» Listed entries

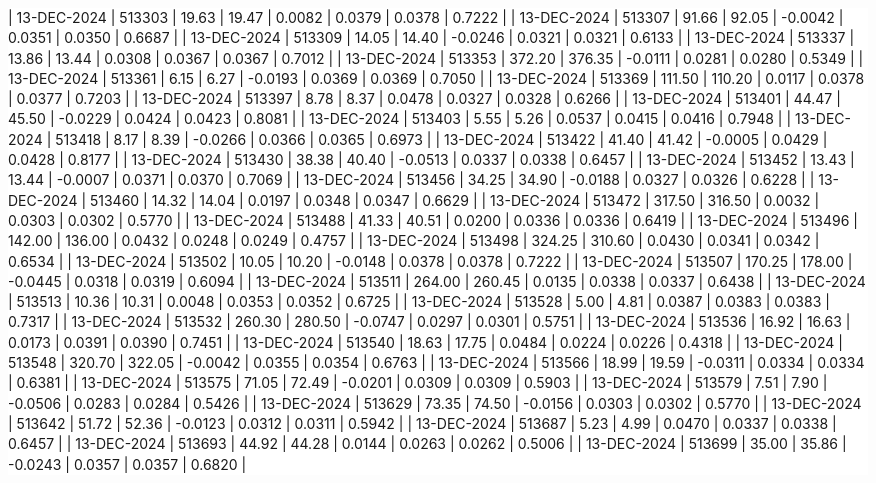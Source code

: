 | 13-DEC-2024 | 513303 | 19.63 | 19.47 | 0.0082 | 0.0379 | 0.0378 | 0.7222 |
| 13-DEC-2024 | 513307 | 91.66 | 92.05 | -0.0042 | 0.0351 | 0.0350 | 0.6687 |
| 13-DEC-2024 | 513309 | 14.05 | 14.40 | -0.0246 | 0.0321 | 0.0321 | 0.6133 |
| 13-DEC-2024 | 513337 | 13.86 | 13.44 | 0.0308 | 0.0367 | 0.0367 | 0.7012 |
| 13-DEC-2024 | 513353 | 372.20 | 376.35 | -0.0111 | 0.0281 | 0.0280 | 0.5349 |
| 13-DEC-2024 | 513361 | 6.15 | 6.27 | -0.0193 | 0.0369 | 0.0369 | 0.7050 |
| 13-DEC-2024 | 513369 | 111.50 | 110.20 | 0.0117 | 0.0378 | 0.0377 | 0.7203 |
| 13-DEC-2024 | 513397 | 8.78 | 8.37 | 0.0478 | 0.0327 | 0.0328 | 0.6266 |
| 13-DEC-2024 | 513401 | 44.47 | 45.50 | -0.0229 | 0.0424 | 0.0423 | 0.8081 |
| 13-DEC-2024 | 513403 | 5.55 | 5.26 | 0.0537 | 0.0415 | 0.0416 | 0.7948 |
| 13-DEC-2024 | 513418 | 8.17 | 8.39 | -0.0266 | 0.0366 | 0.0365 | 0.6973 |
| 13-DEC-2024 | 513422 | 41.40 | 41.42 | -0.0005 | 0.0429 | 0.0428 | 0.8177 |
| 13-DEC-2024 | 513430 | 38.38 | 40.40 | -0.0513 | 0.0337 | 0.0338 | 0.6457 |
| 13-DEC-2024 | 513452 | 13.43 | 13.44 | -0.0007 | 0.0371 | 0.0370 | 0.7069 |
| 13-DEC-2024 | 513456 | 34.25 | 34.90 | -0.0188 | 0.0327 | 0.0326 | 0.6228 |
| 13-DEC-2024 | 513460 | 14.32 | 14.04 | 0.0197 | 0.0348 | 0.0347 | 0.6629 |
| 13-DEC-2024 | 513472 | 317.50 | 316.50 | 0.0032 | 0.0303 | 0.0302 | 0.5770 |
| 13-DEC-2024 | 513488 | 41.33 | 40.51 | 0.0200 | 0.0336 | 0.0336 | 0.6419 |
| 13-DEC-2024 | 513496 | 142.00 | 136.00 | 0.0432 | 0.0248 | 0.0249 | 0.4757 |
| 13-DEC-2024 | 513498 | 324.25 | 310.60 | 0.0430 | 0.0341 | 0.0342 | 0.6534 |
| 13-DEC-2024 | 513502 | 10.05 | 10.20 | -0.0148 | 0.0378 | 0.0378 | 0.7222 |
| 13-DEC-2024 | 513507 | 170.25 | 178.00 | -0.0445 | 0.0318 | 0.0319 | 0.6094 |
| 13-DEC-2024 | 513511 | 264.00 | 260.45 | 0.0135 | 0.0338 | 0.0337 | 0.6438 |
| 13-DEC-2024 | 513513 | 10.36 | 10.31 | 0.0048 | 0.0353 | 0.0352 | 0.6725 |
| 13-DEC-2024 | 513528 | 5.00 | 4.81 | 0.0387 | 0.0383 | 0.0383 | 0.7317 |
| 13-DEC-2024 | 513532 | 260.30 | 280.50 | -0.0747 | 0.0297 | 0.0301 | 0.5751 |
| 13-DEC-2024 | 513536 | 16.92 | 16.63 | 0.0173 | 0.0391 | 0.0390 | 0.7451 |
| 13-DEC-2024 | 513540 | 18.63 | 17.75 | 0.0484 | 0.0224 | 0.0226 | 0.4318 |
| 13-DEC-2024 | 513548 | 320.70 | 322.05 | -0.0042 | 0.0355 | 0.0354 | 0.6763 |
| 13-DEC-2024 | 513566 | 18.99 | 19.59 | -0.0311 | 0.0334 | 0.0334 | 0.6381 |
| 13-DEC-2024 | 513575 | 71.05 | 72.49 | -0.0201 | 0.0309 | 0.0309 | 0.5903 |
| 13-DEC-2024 | 513579 | 7.51 | 7.90 | -0.0506 | 0.0283 | 0.0284 | 0.5426 |
| 13-DEC-2024 | 513629 | 73.35 | 74.50 | -0.0156 | 0.0303 | 0.0302 | 0.5770 |
| 13-DEC-2024 | 513642 | 51.72 | 52.36 | -0.0123 | 0.0312 | 0.0311 | 0.5942 |
| 13-DEC-2024 | 513687 | 5.23 | 4.99 | 0.0470 | 0.0337 | 0.0338 | 0.6457 |
| 13-DEC-2024 | 513693 | 44.92 | 44.28 | 0.0144 | 0.0263 | 0.0262 | 0.5006 |
| 13-DEC-2024 | 513699 | 35.00 | 35.86 | -0.0243 | 0.0357 | 0.0357 | 0.6820 |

» Work item
Taking the entries above, write out exactly each line from the one holding "0.0328 | 0.6266 |" to the one holding "0.0336 | 0.6419 |", both included, and stop there.

» Answer box
| 13-DEC-2024 | 513397 | 8.78 | 8.37 | 0.0478 | 0.0327 | 0.0328 | 0.6266 |
| 13-DEC-2024 | 513401 | 44.47 | 45.50 | -0.0229 | 0.0424 | 0.0423 | 0.8081 |
| 13-DEC-2024 | 513403 | 5.55 | 5.26 | 0.0537 | 0.0415 | 0.0416 | 0.7948 |
| 13-DEC-2024 | 513418 | 8.17 | 8.39 | -0.0266 | 0.0366 | 0.0365 | 0.6973 |
| 13-DEC-2024 | 513422 | 41.40 | 41.42 | -0.0005 | 0.0429 | 0.0428 | 0.8177 |
| 13-DEC-2024 | 513430 | 38.38 | 40.40 | -0.0513 | 0.0337 | 0.0338 | 0.6457 |
| 13-DEC-2024 | 513452 | 13.43 | 13.44 | -0.0007 | 0.0371 | 0.0370 | 0.7069 |
| 13-DEC-2024 | 513456 | 34.25 | 34.90 | -0.0188 | 0.0327 | 0.0326 | 0.6228 |
| 13-DEC-2024 | 513460 | 14.32 | 14.04 | 0.0197 | 0.0348 | 0.0347 | 0.6629 |
| 13-DEC-2024 | 513472 | 317.50 | 316.50 | 0.0032 | 0.0303 | 0.0302 | 0.5770 |
| 13-DEC-2024 | 513488 | 41.33 | 40.51 | 0.0200 | 0.0336 | 0.0336 | 0.6419 |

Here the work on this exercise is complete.